- Bannockburn -
The "Flying Dutchman" of Lake Superior
OTHER NAMES(s): none
DATE OF LOSS: November 21, 1902
LOCATION: Lake Superior
RIG TYPE: Propeller, bulk freighter
HULL TYPE: Steel
BUILDER: Sir R. Dixon & Co., Middlesbrough, Eng. - 1893
OWNER(S): Montreal Transportation Co., Montreal, Canada
MASTER: Capt. George R. Wood
TONNAGE: 1,620
DIMENSIONS: 245 x 40.1 x 18.4
CASUALTIES: 20 (all)
At about 9 o'clock a.m. on November 21, 1902, the Bannockburn left Port Arthur with her cargo of 85,000 bushels of wheat downbound for Midland, Ontario. When the Bannockburn was seriously overdue at the Soo locks conflicting reports and rumors abounded. She was "lying behind Slate Island", "on the mainland north of Michipicoten Island", or on the Michipicoten Island itself. The upbound steamer, Algonquin, reported passing the Bannockburn about fifty miles southeast of Passage Island and northeast of Keweenaw Point on the evening of the 21st, the captain remarking how quickly she had gone out of sight afterward. The steamer John D. Rockefeller had reached Duluth on the 26th and reported passing through a large debris field off Stannard Rock but saw no signs of life. Tugs were sent from Sault Ste. Marie by the Montreal Transportation Company, owners of the Bannockburn, to search the north shore of Lake Superior for any sign of her but found no trace of the missing vessel. The only known wreckage from the Bannockburn was a single cork life preserver that washed up on the beach and was found by the Captain of the Grand Marais Lifesaving Station on December 12, 1902.
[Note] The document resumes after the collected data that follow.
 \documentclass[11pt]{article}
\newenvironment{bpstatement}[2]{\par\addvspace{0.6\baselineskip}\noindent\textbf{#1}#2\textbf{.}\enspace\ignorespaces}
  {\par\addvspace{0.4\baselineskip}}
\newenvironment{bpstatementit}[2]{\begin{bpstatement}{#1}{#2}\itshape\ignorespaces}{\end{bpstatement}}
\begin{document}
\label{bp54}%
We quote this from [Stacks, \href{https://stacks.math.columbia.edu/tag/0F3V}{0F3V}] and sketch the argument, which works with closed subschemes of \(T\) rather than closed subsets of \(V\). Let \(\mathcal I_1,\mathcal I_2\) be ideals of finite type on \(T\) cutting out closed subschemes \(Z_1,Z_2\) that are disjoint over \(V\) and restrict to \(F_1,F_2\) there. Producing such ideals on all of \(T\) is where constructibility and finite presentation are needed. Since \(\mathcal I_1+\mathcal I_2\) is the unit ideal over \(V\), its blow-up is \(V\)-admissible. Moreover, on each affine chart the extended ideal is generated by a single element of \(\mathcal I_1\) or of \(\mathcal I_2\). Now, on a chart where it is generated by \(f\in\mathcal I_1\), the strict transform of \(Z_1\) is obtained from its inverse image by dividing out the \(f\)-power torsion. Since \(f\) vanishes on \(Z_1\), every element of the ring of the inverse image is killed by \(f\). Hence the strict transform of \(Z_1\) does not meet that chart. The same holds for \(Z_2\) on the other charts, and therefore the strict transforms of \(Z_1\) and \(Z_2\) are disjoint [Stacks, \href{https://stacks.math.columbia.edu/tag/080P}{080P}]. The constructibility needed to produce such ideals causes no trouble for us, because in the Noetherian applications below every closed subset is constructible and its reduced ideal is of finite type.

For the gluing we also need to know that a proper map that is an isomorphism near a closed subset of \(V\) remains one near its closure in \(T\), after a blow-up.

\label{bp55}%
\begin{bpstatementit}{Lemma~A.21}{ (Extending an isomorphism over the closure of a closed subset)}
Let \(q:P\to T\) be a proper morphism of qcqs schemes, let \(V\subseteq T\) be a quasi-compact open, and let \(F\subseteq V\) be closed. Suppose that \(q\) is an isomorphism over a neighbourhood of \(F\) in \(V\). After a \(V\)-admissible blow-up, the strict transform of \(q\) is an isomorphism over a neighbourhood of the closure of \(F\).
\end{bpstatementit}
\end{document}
The underwriter's conclusion was that the Bannockburn stranded on Caribou Island. A dangerous reef surrounds the island and, with the light there having been turned off the week before, there would have been no warning before her hull slammed onto the reef. And, so, on the night of November 21, 1902, as a terrible storm unleashed itself, the Bannockburn disappeared from the face of Lake Superior forever....or did she? The Bannockburn seemingly had a unique profile and, in the years to follow, crews of other vessels have claimed to have seen her on dark, stormy nights, beating her way downbound on Lake Superior, perhaps still looking for the light that wasn't there on her final run.